Comparing performance of new releases of Babelfish and comparing Babelfish performance with SQL Server
In this blog post, I will compare the performance of the newest releases of Babelfish for Aurora PostgreSQL and provide performance and price-performance comparisons between Babelfish and Microsoft SQL Server 2022.
Babelfish for Aurora PostgreSQL is a capability of Amazon Aurora PostgreSQL-Compatible Edition that enables Aurora to understand commands from applications written for Microsoft SQL Server. By allowing Aurora PostgreSQL to understand Microsoft T-SQL and communicate over SQL Server’s proprietary Tabular Data Stream protocol, Babelfish allows customers to speed up their migrations from SQL Server to open-source database platforms while also lowering migration risks. With minimal to no changes, customers can run applications developed for SQL Server against the Babelfish database migrated from SQL Server.
This year, we introduced several new releases of Babelfish tightly coupled with the new releases of Amazon Aurora PostgreSQL. By using Aurora for PostgreSQL, Babelfish benefits from advanced Aurora storage and reliability features. The two recent releases of Babelfish are Babelfish for Aurora PostgreSQL 3.1 and 3.2 based on Aurora for PostgreSQL releases 15.2 and 15.3, respectively. Each release adds new features, performance improvements, and stability enhancements. A notable feature of these releases is Amazon Aurora I/O-Optimized, a new configuration that provides improved price performance and predictable pricing for customers with I/O-intensive applications.
Babelfish continues to mature and provide additional features and capabilities, and as a result, is increasing the number of compatible SQL Server workloads on Babelfish. More and more AWS customers are planning to or are migrating their SQL Server workloads to Babelfish. To lower the migration risk, the Babelfish Compass tool, available in the babelfish_compass GitHub repository, is being updated with every new release of Babelfish. This tool helps assess the compatibility of your databases with Babelfish and identifies the effect of Babelfish functional improvements on your migration path.
Besides new features and capabilities, existing Babelfish customers are interested in understanding what kind of performance gains might be seen by upgrading to the latest version of Babelfish. Similarly, customers planning on migrating their SQL Server workloads to Babelfish want to know what their performance on SQL Server vs. Babelfish will be. To answer these questions, I ran a series of Babelfish performance tests following the setup outlined in the blog post, Setting up Babelfish for Aurora PostgreSQL for performance testing using HammerDB.

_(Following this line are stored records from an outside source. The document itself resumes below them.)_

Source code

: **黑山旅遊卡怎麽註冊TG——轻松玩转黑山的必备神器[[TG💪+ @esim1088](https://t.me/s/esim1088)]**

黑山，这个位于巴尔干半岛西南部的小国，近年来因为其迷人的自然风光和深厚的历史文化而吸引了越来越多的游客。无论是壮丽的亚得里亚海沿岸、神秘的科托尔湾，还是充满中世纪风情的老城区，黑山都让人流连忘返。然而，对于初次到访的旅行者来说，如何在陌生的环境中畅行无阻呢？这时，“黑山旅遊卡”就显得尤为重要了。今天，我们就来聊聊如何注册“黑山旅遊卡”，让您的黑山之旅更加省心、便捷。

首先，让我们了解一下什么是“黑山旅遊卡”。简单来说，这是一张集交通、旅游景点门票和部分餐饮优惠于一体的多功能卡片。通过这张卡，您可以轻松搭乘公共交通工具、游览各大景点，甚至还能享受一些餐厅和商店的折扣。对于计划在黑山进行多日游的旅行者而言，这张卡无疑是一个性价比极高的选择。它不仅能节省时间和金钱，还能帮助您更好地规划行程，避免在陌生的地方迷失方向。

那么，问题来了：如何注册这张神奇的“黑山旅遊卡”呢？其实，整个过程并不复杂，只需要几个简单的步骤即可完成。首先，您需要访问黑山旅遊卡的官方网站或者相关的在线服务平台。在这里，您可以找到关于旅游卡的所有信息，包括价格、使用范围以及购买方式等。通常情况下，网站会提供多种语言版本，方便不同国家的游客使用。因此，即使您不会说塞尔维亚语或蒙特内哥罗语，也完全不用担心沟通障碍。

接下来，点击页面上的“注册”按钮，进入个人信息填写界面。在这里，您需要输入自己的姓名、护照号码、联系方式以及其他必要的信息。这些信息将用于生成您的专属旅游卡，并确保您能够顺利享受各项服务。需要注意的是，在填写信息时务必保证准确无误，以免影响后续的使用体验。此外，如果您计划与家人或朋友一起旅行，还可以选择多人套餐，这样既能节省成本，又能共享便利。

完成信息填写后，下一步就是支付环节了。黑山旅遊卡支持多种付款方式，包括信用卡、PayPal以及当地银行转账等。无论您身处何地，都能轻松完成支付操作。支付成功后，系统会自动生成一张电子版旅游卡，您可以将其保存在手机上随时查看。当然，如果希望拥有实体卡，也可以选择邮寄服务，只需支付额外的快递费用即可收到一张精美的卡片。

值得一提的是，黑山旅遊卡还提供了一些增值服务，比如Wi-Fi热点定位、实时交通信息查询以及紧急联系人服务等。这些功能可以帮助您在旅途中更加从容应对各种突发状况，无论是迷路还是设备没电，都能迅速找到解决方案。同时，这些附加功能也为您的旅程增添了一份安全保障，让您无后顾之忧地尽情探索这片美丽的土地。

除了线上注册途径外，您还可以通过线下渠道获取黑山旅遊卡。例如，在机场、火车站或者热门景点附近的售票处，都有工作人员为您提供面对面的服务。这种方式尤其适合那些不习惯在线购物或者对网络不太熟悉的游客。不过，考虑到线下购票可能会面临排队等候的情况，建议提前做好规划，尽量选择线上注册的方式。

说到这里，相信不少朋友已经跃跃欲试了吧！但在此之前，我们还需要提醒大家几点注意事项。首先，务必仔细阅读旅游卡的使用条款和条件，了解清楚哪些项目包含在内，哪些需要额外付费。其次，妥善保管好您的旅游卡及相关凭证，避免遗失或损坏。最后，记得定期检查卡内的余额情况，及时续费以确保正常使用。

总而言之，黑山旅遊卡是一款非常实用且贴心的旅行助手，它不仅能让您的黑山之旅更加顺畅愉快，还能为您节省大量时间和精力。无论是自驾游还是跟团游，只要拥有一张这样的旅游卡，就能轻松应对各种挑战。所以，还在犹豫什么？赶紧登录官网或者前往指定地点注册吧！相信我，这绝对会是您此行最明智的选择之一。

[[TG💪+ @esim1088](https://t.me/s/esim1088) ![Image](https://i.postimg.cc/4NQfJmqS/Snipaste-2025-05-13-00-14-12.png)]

2. Babelfish benchmarking scenarios
In this section, I will review database setup for testing, reasons for selecting specific instance types to deploy SQL Server and Babelfish clusters, and guidance on selecting workload levels. I will also address the selection of performance metrics for comparison and how I identified performance levels for each test configuration.
2.1. Setting up databases for benchmarking
I will use HammerDB 4.4 OLTP workload for both the Babelfish version comparison and Babelfish vs. SQL Server comparison benchmarking, as OLTP workloads are prevalent in SQL Server migrations to AWS. For the OLTP workload tests, I generated a HammerDB database with 10,000 warehouses as outlined in the blog post Benchmarking Transaction Databases. At 100 MB database size per each warehouse, this resulted in a test database of 1TB. This is a slightly larger database than the 8,000 warehouses database I used in the blog post, Babelfish for Aurora PostgreSQL Performance Testing Results, but the results should still be comparable.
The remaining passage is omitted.